Sunday, June 18, 2006

Sydney Film Festival 2006: Little Miss Sunshine



Little Miss Sunshine, directed by Jonathon Dayton and Valerie Faris 2006.

Now as a rule I purposely avoided picking films at the Sydney Film Festival that I thought I would be easy to see at home. Little Miss Sunshine was the one film that completely broke my will to follow that mandate and now I have the pleasure of sharing this review with everyone.

I'm an admitted Steve Carrell fan, so when I saw he had a new comedy I immediately wanted to see this film. For those of you who are not huge fans of Steve Carell, never worry. He is only one player amidst an excellent cast. In fact, if I were only allowed to tell you one thing about this film it would be that Alan Arkin absolutely steals the show. I'm not even sure that I realized he was in the movie going in, but I was incredibly impressed by this comedic performance of his as a grandfather with a Heroin addiction.

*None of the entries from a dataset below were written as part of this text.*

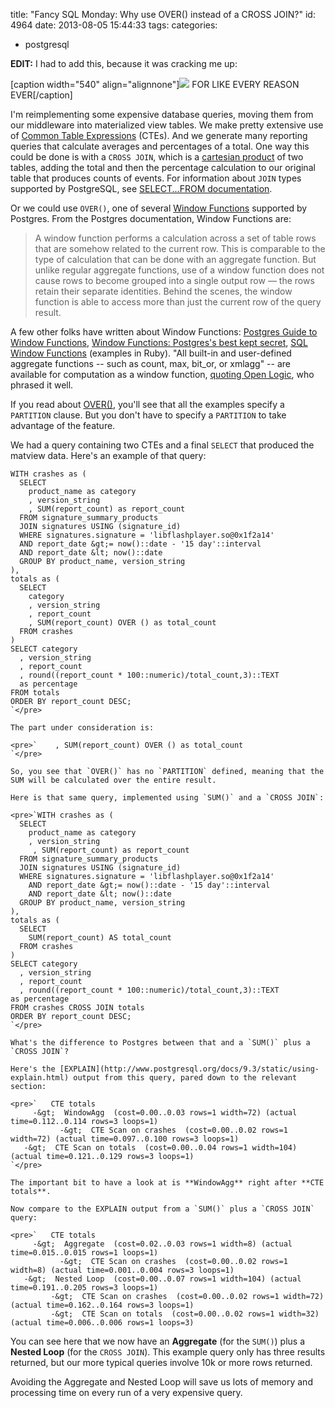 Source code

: title: "Fancy SQL Monday: Why use OVER() instead of a CROSS JOIN?"
id: 4964
date: 2013-08-05 15:44:33
tags: 
categories: 
- postgresql

**EDIT:** I had to add this, because it was cracking me up:

[caption width="540" align="alignnone"]![](http://i.imgur.com/Jc3RPkP.png) FOR LIKE EVERY REASON EVER[/caption]

I'm reimplementing some expensive database queries, moving them from our middleware into materialized view tables. We make pretty extensive use of [Common Table Expressions](http://www.postgresql.org/docs/9.3/static/queries-with.html) (CTEs). And we generate many reporting queries that calculate averages and percentages of a total. One way this could be done is with a `CROSS JOIN`, which is a [cartesian product](http://en.wikipedia.org/wiki/Cartesian_product) of two tables, adding the total and then the percentage calculation to our original table that produces counts of events. For information about `JOIN` types supported by PostgreSQL, see [SELECT...FROM documentation](http://www.postgresql.org/docs/9.3/static/sql-select.html#SQL-FROM).

Or we could use `OVER()`, one of several [Window Functions](http://www.postgresql.org/docs/9.3/static/tutorial-window.html) supported by Postgres. From the Postgres documentation, Window Functions are:

> A window function performs a calculation across a set of table rows that are somehow related to the current row. This is comparable to the type of calculation that can be done with an aggregate function. But unlike regular aggregate functions, use of a window function does not cause rows to become grouped into a single output row — the rows retain their separate identities. Behind the scenes, the window function is able to access more than just the current row of the query result.

A few other folks have written about Window Functions: [Postgres Guide to Window Functions](http://postgresguide.com/tips/window.html), [Window Functions: Postgres's best kept secret](http://www.openlogic.com/wazi/bid/188074/Window-Functions-PostgreSQL-s-Best-Kept-Secret), [SQL Window Functions](http://hashrocket.com/blog/posts/sql-window-functions) (examples in Ruby). "All built-in and user-defined aggregate functions -- such as count, max, bit_or, or xmlagg" -- are available for computation as a window function, [quoting Open Logic](http://www.openlogic.com/wazi/bid/188074/Window-Functions-PostgreSQL-s-Best-Kept-Secret), who phrased it well.

If you read about [OVER()](http://www.postgresql.org/docs/9.3/static/sql-expressions.html#SYNTAX-WINDOW-FUNCTIONS), you'll see that all the examples specify a `PARTITION` clause. But you don't have to specify a `PARTITION` to take advantage of the feature.

We had a query containing two CTEs and a final `SELECT` that produced the matview data. Here's an example of that query:

    WITH crashes as (
      SELECT
        product_name as category
        , version_string
        , SUM(report_count) as report_count
      FROM signature_summary_products
      JOIN signatures USING (signature_id)
      WHERE signatures.signature = 'libflashplayer.so@0x1f2a14'
      AND report_date &gt;= now()::date - '15 day'::interval
      AND report_date &lt; now()::date 
      GROUP BY product_name, version_string
    ),
    totals as (
      SELECT
        category
        , version_string
        , report_count
        , SUM(report_count) OVER () as total_count
      FROM crashes
    )
    SELECT category
      , version_string
      , report_count
      , round((report_count * 100::numeric)/total_count,3)::TEXT
      as percentage
    FROM totals
    ORDER BY report_count DESC;
    `</pre>

    The part under consideration is:

    <pre>`    , SUM(report_count) OVER () as total_count
    `</pre>

    So, you see that `OVER()` has no `PARTITION` defined, meaning that the SUM will be calculated over the entire result.

    Here is that same query, implemented using `SUM()` and a `CROSS JOIN`:

    <pre>`WITH crashes as (
      SELECT
        product_name as category
        , version_string
         , SUM(report_count) as report_count
      FROM signature_summary_products
      JOIN signatures USING (signature_id)
      WHERE signatures.signature = 'libflashplayer.so@0x1f2a14'
        AND report_date &gt;= now()::date - '15 day'::interval
        AND report_date &lt; now()::date 
      GROUP BY product_name, version_string
    ),
    totals as (
      SELECT
        SUM(report_count) AS total_count
      FROM crashes
    )
    SELECT category
      , version_string
      , report_count
      , round((report_count * 100::numeric)/total_count,3)::TEXT
    as percentage
    FROM crashes CROSS JOIN totals
    ORDER BY report_count DESC;
    `</pre>

    What's the difference to Postgres between that and a `SUM()` plus a `CROSS JOIN`?

    Here's the [EXPLAIN](http://www.postgresql.org/docs/9.3/static/using-explain.html) output from this query, pared down to the relevant section:

    <pre>`   CTE totals
         -&gt;  WindowAgg  (cost=0.00..0.03 rows=1 width=72) (actual time=0.112..0.114 rows=3 loops=1)
               -&gt;  CTE Scan on crashes  (cost=0.00..0.02 rows=1 width=72) (actual time=0.097..0.100 rows=3 loops=1)
       -&gt;  CTE Scan on totals  (cost=0.00..0.04 rows=1 width=104) (actual time=0.121..0.129 rows=3 loops=1)
    `</pre>

    The important bit to have a look at is **WindowAgg** right after **CTE totals**.

    Now compare to the EXPLAIN output from a `SUM()` plus a `CROSS JOIN` query:

    <pre>`   CTE totals
         -&gt;  Aggregate  (cost=0.02..0.03 rows=1 width=8) (actual time=0.015..0.015 rows=1 loops=1)
               -&gt;  CTE Scan on crashes  (cost=0.00..0.02 rows=1 width=8) (actual time=0.001..0.004 rows=3 loops=1)
       -&gt;  Nested Loop  (cost=0.00..0.07 rows=1 width=104) (actual time=0.191..0.205 rows=3 loops=1)
             -&gt;  CTE Scan on crashes  (cost=0.00..0.02 rows=1 width=72) (actual time=0.162..0.164 rows=3 loops=1)
             -&gt;  CTE Scan on totals  (cost=0.00..0.02 rows=1 width=32) (actual time=0.006..0.006 rows=1 loops=3)

You can see here that we now have an **Aggregate** (for the `SUM()`) plus a **Nested Loop** (for the `CROSS JOIN`). This example query only has three results returned, but our more typical queries involve 10k or more rows returned.

Avoiding the Aggregate and Nested Loop will save us lots of memory and processing time on every run of a very expensive query.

This film is about a family, a highly dysfunctonaly family. The head of the household is played by Greg Kinnear. Richard is a motivational speaker whose spiels focus on how to be a winner and not a loser, although one begins to wonder who he is trying to convince. Steve Carrell is the uncle who unsuccessfully tries to commit suicide. Kinnear's wife Sheryl is the only normal one of the family that is rounded out by Dwayne, your typical angst riddent teenager who so desperately wants to be an air force pilot that he's taken a vow of silence until he achieves that goal.

From this weird almagation of a family arises an incrediby funny family road film. The entire family up and heads out to California in a beat up VW van because the youngest of the family, Olive has won a beauty pageant by default and now has a chance to compete in the "Little Miss Sunshine" beauty pageant.

I really don't want to say much more than that about the film, because anything I might say would potentially ruin some of the surprises and humor of the film. Perhaps I would be best served by noting that even though I was horribly sick when I went to see this film, I still ended up hacking up a lung in the theater because I couldn't contain my laughter. Easily one of the best American films I've seen this year.

Oh and one last little note. There were some brief moments where I felt the film teetered on the edge of being overly sappy with a forced moral message. Thankfully it avoids these pitfalls. That isn't to say there isn't a message or depth to the film, it just means the writing was good enough it didn't need to resort to the cheap emotional string pulling many films degrade into.

***and a half Stars

2 comments:

Brandon said...

Can't wait for this one. Hitting Kimball's any day now. Goodie, goodie.

Grinth said...

I'll be really interested to see what you think. My gut tells me you'll probably love it, but its been my experience that comedy's are by far the hardest genre to predict or recommend to another person.